今平 腰から腰までのインパクトゾーンで真っすぐ動かすことだけを意識しています。いかにフェース面を管理してスクエアにインパクトをするか。それが一番重要視しているポイントです。
今平といえば、クラブを短く握ることが特徴的だが、一般的には距離が落ちるともいわれる。だが、これを否定。アマチュアにもメリットがあるという。
今平 距離は変わらない。僕の場合、長く持つと逆に振り遅れて距離が落ちちゃう。アマチュアの方もボールとの距離も短くなるし、ミート率も上がると思います。
44・75インチモデルをさらに短く握って290ヤード以上飛ばしているが、現在、市場に流通しているドライバーは45・5~46インチが多い。アマチュアの曲がりや飛距離ロスの一因は、この長さにもあると分析する。
今平 長いとミート率は下がるでしょうね。(芯を食えば)距離は出るかもしれませんが、真っすぐ打ちにくいと思います。長いクラブを1インチ短く持って打つ方が、方向性も良くなって、飛距離も伸びるかもしれません。
ドライバー自体を短くしてしまうとどうなるのだろうか?
今平 1回試したことがありますが、距離が落ちてしまいました。短くして長く持つのと長いのを短く持つのでは、クラブのバランスの関係だと思いますが、距離が変わってしまいます。だから、長いままです。
アマチュアにとってドローとフェードの打ち分けは至難の業。だが1歩上を目指すなら挑戦する価値はある。今平はどう打ち分けているのだろうか?
今平 クローズドスタンスでインサイドアウトならフックだし、オープンスタンスでアウトサイドインならフェードですよね。
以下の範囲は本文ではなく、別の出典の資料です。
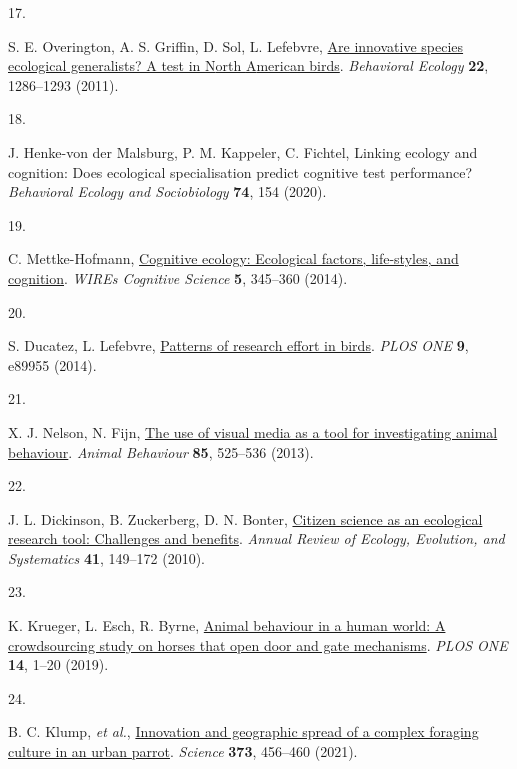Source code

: \documentclass[
  man, donotrepeattitle,floatsintext]{apa6}
\newlength{\cslhangindent}
\newlength{\csllabelwidth}
\newlength{\cslentryspacingunit} %
\newenvironment{CSLReferences}[2] %
 {%
  \setlength{\parindent}{0pt}
  \ifodd #1
  \let\oldpar\par
  \def\par{\hangindent=\cslhangindent\oldpar}
  \fi
  \setlength{\parskip}{#2\cslentryspacingunit}
 }%
 {}
\newcommand{\CSLLeftMargin}[1]{\parbox[t]{\csllabelwidth}{#1}}
\newcommand{\CSLRightInline}[1]{\parbox[t]{\linewidth - \csllabelwidth}{#1}\break}
\begin{document}
\begin{CSLReferences}{0}{0}
\leavevmode{}%
\CSLLeftMargin{17. }%
\CSLRightInline{S. E. Overington, A. S. Griffin, D. Sol, L. Lefebvre, \href{https://doi.org/10.1093/beheco/arr130}{Are innovative species ecological generalists? A test in {N}orth {A}merican birds}. \emph{Behavioral Ecology} \textbf{22}, 1286--1293 (2011).}

\leavevmode{}%
\CSLLeftMargin{18. }%
\CSLRightInline{J. Henke-von der Malsburg, P. M. Kappeler, C. Fichtel, Linking ecology and cognition: Does ecological specialisation predict cognitive test performance? \emph{Behavioral Ecology and Sociobiology} \textbf{74}, 154 (2020).}

\leavevmode{}%
\CSLLeftMargin{19. }%
\CSLRightInline{C. Mettke-Hofmann, \href{https://doi.org/10.1002/wcs.1289}{Cognitive ecology: Ecological factors, life-styles, and cognition}. \emph{WIREs Cognitive Science} \textbf{5}, 345--360 (2014).}

\leavevmode{}%
\CSLLeftMargin{20. }%
\CSLRightInline{S. Ducatez, L. Lefebvre, \href{https://doi.org/10.1371/journal.pone.0089955}{Patterns of research effort in birds}. \emph{PLOS ONE} \textbf{9}, e89955 (2014).}

\leavevmode{}%
\CSLLeftMargin{21. }%
\CSLRightInline{X. J. Nelson, N. Fijn, \href{https://doi.org/10.1016/j.anbehav.2012.12.009}{The use of visual media as a tool for investigating animal behaviour}. \emph{Animal Behaviour} \textbf{85}, 525--536 (2013).}

\leavevmode{}%
\CSLLeftMargin{22. }%
\CSLRightInline{J. L. Dickinson, B. Zuckerberg, D. N. Bonter, \href{https://doi.org/10.1146/annurev-ecolsys-102209-144636}{Citizen science as an ecological research tool: Challenges and benefits}. \emph{Annual Review of Ecology, Evolution, and Systematics} \textbf{41}, 149--172 (2010).}

\leavevmode{}%
\CSLLeftMargin{23. }%
\CSLRightInline{K. Krueger, L. Esch, R. Byrne, \href{https://doi.org/10.1371/journal.pone.0218954}{Animal behaviour in a human world: A crowdsourcing study on horses that open door and gate mechanisms}. \emph{PLOS ONE} \textbf{14}, 1--20 (2019).}

\leavevmode{}%
\CSLLeftMargin{24. }%
\CSLRightInline{B. C. Klump, \emph{et al.}, \href{https://doi.org/10.1126/science.abe7808}{Innovation and geographic spread of a complex foraging culture in an urban parrot}. \emph{Science} \textbf{373}, 456--460 (2021).}


\end{CSLReferences}
\end{document}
スイング軌道で球は曲がる。カット軌道で絶対にドローはしません。スイングがどうこうではなく、インパクトゾーンでフェースがどう動いていたのかを考える方がわかりやすいと思います。
プロはどれくらいカットすればどれくらい曲がるということを練習で身体になじませている。
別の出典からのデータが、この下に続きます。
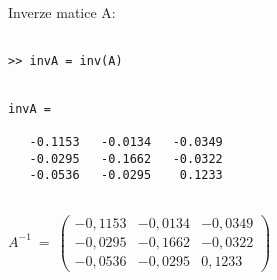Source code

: \documentclass[a4paper,10pt]{article}
\begin{document}

\newpage
\par Inverze matice A:

\begin{verbatim}

>> invA = inv(A)

\end{verbatim}

\begin{minipage}[t]{.5\textwidth}
\begin{verbatim}

invA =

   -0.1153   -0.0134   -0.0349
   -0.0295   -0.1662   -0.0322
   -0.0536   -0.0295    0.1233
  
\end{verbatim}
\end{minipage}%
\begin{minipage}[t]{.5\textwidth}

\bigskip
\bigskip

$
A^{-1}~=~
\left( \begin{array}{rrr}
   -0,1153  & -0,0134  & -0,0349 \\
   -0,0295  & -0,1662  & -0,0322 \\
   -0,0536  & -0,0295  &  0,1233
\end{array} \right)
$

\vfill

\end{minipage}



\end{document}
今平 アマチュアの方は練習できる時間も限られると思うので、どれくらい曲がるではなく、フックとスライスを打ち分けられればいいと思います。
あくまでも「インパクトゾーンありき」を強調する。
今平 どこに上げるとかの単体ではなく、インパクトゾーンでどう当てるかが重要。例えばドローを打ちたいとなると、フェースがかぶる必要があります。そうなるとテークバックをインサイドに引かなければならない。スイングは流れなので、自分は腰から腰でどう当てるかを重要視していて、そのためにどこに上げたらいいかで考えています。軌道だけを考えればもっと簡単にコントロールできるような気がします。
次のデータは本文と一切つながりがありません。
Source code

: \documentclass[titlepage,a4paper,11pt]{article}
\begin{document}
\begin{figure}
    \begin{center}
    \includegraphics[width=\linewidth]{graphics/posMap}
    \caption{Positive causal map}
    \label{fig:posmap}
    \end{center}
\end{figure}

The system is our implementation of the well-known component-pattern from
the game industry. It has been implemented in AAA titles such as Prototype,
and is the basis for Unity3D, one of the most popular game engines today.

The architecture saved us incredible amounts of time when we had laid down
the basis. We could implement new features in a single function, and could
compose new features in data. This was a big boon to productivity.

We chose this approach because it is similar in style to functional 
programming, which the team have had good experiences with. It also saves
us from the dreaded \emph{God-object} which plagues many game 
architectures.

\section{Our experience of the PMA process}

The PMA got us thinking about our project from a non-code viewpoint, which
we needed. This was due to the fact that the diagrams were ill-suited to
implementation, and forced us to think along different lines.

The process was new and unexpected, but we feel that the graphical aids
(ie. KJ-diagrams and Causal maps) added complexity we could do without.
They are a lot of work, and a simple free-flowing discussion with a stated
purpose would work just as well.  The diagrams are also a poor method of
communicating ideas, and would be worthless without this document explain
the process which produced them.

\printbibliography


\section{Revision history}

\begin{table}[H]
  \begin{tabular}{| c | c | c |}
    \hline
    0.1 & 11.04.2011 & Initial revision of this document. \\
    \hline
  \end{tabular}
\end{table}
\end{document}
◆今平周吾(いまひら・しゅうご)1992年(平4)10月2日、埼玉県生まれ。08年埼玉栄高校1年時、松山英樹らを抑え日本ジュニアで優勝。翌年高校を中退して渡米、IMGゴルフアカデミーで2年間腕を磨く。帰国後、11年にプロ転向。チャレンジツアー賞金王の資格で出場した15年シーズンに初シード獲得。17年「関西オープン」で初優勝、現在ツアー4勝。マスターズに2年連続出場。昨年初の予選突破を果たし、イーブンパー44位タイ。165センチ、67キロ。